╭──
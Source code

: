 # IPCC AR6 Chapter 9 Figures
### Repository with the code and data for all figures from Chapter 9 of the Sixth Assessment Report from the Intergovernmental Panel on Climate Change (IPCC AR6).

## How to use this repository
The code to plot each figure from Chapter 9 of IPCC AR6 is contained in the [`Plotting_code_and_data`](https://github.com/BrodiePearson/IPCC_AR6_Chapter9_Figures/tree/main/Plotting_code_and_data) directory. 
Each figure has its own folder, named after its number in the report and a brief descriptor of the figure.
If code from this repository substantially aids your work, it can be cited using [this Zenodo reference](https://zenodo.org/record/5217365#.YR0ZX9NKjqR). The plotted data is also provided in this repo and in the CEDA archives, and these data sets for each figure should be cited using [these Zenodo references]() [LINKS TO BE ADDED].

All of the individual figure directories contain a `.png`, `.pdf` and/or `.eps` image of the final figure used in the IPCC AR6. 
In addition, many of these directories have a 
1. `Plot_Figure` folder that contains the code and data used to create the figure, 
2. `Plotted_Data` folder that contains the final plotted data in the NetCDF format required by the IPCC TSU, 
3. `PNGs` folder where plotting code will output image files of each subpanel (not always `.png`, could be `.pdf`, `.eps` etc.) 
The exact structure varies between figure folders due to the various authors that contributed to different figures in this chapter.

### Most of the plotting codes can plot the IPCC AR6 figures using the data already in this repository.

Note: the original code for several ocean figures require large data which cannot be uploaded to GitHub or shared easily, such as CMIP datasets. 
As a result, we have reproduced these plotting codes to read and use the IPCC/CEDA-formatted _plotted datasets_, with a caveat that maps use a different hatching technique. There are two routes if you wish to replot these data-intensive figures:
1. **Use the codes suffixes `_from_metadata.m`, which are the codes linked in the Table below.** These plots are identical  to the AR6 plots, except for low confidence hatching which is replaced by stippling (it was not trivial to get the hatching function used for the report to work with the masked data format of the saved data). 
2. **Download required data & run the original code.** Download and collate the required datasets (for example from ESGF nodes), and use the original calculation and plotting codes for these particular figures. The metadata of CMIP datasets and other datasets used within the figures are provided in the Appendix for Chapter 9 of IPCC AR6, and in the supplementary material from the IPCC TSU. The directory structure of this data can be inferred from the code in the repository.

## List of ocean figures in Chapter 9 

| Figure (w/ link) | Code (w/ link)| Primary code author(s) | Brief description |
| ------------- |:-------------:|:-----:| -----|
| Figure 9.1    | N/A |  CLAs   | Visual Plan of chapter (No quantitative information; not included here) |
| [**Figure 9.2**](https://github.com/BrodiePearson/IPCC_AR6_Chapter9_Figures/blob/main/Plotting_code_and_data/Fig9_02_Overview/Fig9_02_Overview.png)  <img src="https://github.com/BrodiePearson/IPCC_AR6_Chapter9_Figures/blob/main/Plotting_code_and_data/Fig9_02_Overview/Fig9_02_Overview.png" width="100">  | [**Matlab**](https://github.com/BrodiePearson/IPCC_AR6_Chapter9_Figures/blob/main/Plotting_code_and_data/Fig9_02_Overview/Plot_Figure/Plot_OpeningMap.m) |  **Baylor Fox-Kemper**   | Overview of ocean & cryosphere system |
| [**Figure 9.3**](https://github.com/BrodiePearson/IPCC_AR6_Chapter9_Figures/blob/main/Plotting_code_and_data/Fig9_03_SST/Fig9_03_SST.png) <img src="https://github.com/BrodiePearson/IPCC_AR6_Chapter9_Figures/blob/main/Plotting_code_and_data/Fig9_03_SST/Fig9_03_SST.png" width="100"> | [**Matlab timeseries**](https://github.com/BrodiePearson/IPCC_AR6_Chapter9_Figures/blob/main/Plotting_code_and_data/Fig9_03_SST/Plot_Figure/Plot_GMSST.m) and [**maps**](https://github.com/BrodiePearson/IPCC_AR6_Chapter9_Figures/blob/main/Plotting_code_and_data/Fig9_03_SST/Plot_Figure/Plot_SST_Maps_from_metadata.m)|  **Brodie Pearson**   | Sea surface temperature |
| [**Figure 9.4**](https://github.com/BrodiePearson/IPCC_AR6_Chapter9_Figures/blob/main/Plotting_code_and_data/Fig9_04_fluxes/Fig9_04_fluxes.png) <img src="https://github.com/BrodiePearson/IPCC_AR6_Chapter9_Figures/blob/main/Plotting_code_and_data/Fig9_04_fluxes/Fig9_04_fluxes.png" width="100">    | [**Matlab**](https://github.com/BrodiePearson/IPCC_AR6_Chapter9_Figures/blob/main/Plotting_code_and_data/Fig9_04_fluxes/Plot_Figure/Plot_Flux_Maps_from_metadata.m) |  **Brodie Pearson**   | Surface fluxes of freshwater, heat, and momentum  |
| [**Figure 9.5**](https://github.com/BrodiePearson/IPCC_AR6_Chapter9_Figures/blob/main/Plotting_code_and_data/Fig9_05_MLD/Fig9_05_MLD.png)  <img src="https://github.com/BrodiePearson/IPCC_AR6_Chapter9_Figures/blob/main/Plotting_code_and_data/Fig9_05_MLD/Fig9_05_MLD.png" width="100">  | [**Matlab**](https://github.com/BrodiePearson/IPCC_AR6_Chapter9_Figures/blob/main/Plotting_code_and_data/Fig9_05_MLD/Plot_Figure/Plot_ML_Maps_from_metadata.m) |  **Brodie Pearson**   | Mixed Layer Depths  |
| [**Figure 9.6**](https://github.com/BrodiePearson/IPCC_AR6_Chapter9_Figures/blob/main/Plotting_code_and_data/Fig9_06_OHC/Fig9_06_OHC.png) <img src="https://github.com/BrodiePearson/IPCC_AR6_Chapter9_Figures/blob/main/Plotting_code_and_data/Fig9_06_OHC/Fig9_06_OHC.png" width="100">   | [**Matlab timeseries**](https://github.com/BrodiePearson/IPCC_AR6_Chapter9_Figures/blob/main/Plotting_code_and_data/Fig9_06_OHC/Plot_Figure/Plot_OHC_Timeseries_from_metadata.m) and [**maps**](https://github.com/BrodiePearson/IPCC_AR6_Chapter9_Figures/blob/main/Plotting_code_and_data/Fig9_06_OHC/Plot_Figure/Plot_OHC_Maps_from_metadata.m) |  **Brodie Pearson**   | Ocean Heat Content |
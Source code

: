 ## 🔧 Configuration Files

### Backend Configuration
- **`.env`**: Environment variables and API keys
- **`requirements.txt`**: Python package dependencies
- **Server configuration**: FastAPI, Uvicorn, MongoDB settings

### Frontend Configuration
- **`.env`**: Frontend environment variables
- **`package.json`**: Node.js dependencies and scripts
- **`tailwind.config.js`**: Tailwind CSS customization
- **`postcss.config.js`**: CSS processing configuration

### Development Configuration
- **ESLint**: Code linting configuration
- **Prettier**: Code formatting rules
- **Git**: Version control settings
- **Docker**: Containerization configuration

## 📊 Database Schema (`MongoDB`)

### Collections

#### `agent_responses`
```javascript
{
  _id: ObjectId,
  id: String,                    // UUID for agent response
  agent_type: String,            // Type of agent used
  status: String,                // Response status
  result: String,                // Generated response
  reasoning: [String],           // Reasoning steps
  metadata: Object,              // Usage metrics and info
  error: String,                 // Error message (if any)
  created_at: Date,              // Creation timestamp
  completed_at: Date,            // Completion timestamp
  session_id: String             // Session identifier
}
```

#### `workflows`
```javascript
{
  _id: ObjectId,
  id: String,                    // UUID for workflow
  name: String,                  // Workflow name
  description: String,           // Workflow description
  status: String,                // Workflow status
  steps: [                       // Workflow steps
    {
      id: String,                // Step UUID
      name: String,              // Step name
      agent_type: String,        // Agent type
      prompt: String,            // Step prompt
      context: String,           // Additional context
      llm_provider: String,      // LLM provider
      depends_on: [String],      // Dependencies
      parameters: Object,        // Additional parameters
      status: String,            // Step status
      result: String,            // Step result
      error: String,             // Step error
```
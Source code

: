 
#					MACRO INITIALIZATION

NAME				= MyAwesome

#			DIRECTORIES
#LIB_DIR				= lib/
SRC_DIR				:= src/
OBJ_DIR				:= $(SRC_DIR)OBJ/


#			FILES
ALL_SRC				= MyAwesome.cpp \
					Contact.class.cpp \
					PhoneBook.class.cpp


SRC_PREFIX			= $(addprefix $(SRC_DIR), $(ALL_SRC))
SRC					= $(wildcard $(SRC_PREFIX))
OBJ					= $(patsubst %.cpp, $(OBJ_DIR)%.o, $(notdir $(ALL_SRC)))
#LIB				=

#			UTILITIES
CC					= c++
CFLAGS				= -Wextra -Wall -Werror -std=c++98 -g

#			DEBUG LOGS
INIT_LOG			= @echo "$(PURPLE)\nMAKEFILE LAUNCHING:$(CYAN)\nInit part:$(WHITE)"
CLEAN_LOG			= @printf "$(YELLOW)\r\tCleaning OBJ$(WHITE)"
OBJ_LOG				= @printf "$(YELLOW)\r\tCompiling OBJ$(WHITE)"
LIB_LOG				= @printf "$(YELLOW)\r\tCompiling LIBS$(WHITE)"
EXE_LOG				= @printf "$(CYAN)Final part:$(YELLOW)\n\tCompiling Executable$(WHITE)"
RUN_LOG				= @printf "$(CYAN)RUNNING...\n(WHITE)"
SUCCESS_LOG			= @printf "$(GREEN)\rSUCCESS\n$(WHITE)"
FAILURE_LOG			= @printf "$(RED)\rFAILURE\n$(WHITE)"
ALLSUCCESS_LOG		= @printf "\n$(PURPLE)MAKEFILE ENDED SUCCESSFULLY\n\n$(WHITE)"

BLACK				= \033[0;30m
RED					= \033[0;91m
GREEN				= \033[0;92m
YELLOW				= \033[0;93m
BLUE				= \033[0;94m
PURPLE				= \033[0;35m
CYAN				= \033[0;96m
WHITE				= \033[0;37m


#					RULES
╰──
Exercise aim =
Above are the entries; count how many of their lines contain the word "which" and give only that number.

The completed task =
2